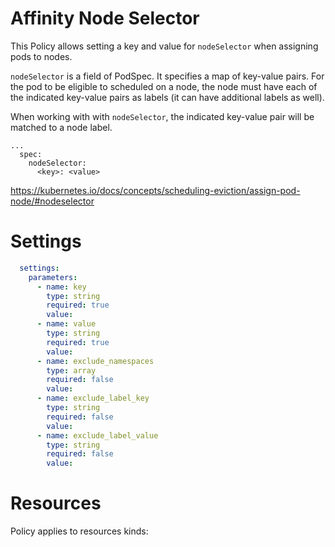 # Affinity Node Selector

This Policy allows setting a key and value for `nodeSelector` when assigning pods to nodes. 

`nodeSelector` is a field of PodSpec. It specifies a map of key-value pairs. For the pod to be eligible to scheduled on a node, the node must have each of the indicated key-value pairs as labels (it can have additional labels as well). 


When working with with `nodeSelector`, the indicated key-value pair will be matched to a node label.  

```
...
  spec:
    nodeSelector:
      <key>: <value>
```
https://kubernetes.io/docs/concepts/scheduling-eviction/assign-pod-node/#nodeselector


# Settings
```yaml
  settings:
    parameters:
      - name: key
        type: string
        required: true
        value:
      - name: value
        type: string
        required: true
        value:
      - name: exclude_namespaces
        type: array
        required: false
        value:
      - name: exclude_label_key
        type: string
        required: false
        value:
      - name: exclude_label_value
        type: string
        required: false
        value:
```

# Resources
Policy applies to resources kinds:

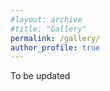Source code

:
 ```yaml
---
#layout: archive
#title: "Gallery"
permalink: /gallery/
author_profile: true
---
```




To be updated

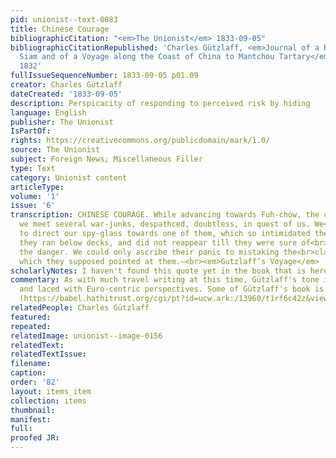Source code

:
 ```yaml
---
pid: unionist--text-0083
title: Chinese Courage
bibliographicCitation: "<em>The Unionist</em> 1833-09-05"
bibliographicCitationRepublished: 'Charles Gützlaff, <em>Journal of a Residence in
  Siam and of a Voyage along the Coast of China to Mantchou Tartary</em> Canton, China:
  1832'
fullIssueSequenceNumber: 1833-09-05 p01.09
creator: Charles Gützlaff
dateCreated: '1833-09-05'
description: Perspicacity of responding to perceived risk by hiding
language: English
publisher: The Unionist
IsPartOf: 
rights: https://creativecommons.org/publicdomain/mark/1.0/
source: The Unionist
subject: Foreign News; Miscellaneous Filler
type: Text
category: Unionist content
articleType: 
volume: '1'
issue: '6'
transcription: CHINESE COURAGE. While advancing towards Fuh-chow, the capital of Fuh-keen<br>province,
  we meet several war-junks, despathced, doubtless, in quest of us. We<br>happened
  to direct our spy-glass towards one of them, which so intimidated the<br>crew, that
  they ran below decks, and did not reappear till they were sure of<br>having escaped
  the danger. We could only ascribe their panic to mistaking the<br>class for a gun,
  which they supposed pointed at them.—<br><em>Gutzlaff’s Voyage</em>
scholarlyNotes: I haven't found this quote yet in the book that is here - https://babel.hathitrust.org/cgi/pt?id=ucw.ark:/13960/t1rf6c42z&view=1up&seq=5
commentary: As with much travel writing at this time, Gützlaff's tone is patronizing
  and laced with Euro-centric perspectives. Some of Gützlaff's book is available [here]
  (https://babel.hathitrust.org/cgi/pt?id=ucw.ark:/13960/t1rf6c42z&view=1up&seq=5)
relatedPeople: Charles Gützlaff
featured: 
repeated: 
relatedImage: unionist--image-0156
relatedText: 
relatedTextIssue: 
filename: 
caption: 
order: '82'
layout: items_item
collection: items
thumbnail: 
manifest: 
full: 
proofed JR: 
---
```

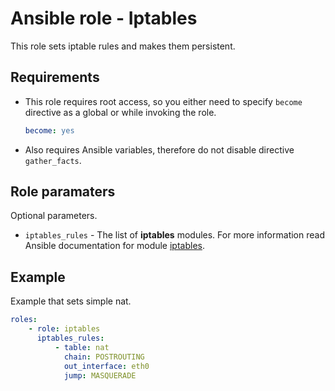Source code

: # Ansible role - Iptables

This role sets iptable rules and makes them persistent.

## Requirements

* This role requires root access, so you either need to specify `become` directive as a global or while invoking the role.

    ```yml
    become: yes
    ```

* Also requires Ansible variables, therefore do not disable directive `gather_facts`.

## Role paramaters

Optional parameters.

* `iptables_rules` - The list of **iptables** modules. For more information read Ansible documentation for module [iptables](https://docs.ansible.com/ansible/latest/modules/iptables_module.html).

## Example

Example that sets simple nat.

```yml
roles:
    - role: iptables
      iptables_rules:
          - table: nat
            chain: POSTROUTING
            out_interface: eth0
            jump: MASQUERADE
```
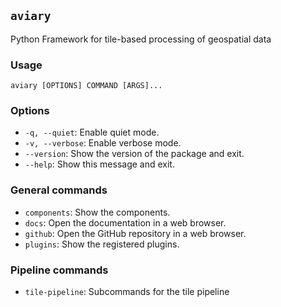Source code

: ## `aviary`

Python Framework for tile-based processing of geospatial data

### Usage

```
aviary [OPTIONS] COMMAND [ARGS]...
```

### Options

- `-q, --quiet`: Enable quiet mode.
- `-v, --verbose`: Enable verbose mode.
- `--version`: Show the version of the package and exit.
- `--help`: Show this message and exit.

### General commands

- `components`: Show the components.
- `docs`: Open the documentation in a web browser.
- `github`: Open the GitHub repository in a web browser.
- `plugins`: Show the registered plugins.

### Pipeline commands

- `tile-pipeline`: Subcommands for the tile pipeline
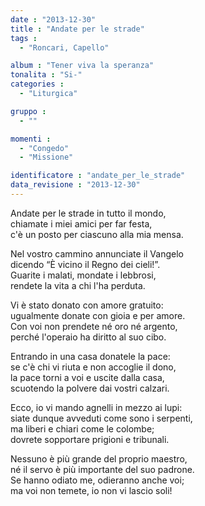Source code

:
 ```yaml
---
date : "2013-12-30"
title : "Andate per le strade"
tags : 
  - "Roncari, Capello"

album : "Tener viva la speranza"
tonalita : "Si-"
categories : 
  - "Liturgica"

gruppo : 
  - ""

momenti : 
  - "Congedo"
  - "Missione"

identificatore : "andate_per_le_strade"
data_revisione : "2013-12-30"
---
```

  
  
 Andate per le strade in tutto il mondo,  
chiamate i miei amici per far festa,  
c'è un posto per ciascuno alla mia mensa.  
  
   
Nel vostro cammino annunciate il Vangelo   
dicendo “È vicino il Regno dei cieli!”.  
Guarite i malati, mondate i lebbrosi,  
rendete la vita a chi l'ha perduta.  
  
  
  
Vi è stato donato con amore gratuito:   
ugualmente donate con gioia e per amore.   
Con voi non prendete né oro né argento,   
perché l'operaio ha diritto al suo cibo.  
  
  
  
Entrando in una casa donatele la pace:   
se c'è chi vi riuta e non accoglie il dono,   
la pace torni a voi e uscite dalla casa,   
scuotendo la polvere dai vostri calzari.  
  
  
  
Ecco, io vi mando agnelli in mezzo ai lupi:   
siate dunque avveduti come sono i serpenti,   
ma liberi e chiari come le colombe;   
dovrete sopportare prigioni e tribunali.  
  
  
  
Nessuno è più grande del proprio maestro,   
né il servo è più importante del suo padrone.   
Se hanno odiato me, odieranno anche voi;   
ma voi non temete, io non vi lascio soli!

• **Exercise instructions**
Filter the data for the string "which" and copy every line that has it.

• **Problem solution**
  to direct our spy-glass towards one of them, which so intimidated the<br>crew, that
  which they supposed pointed at them.—<br><em>Gutzlaff’s Voyage</em>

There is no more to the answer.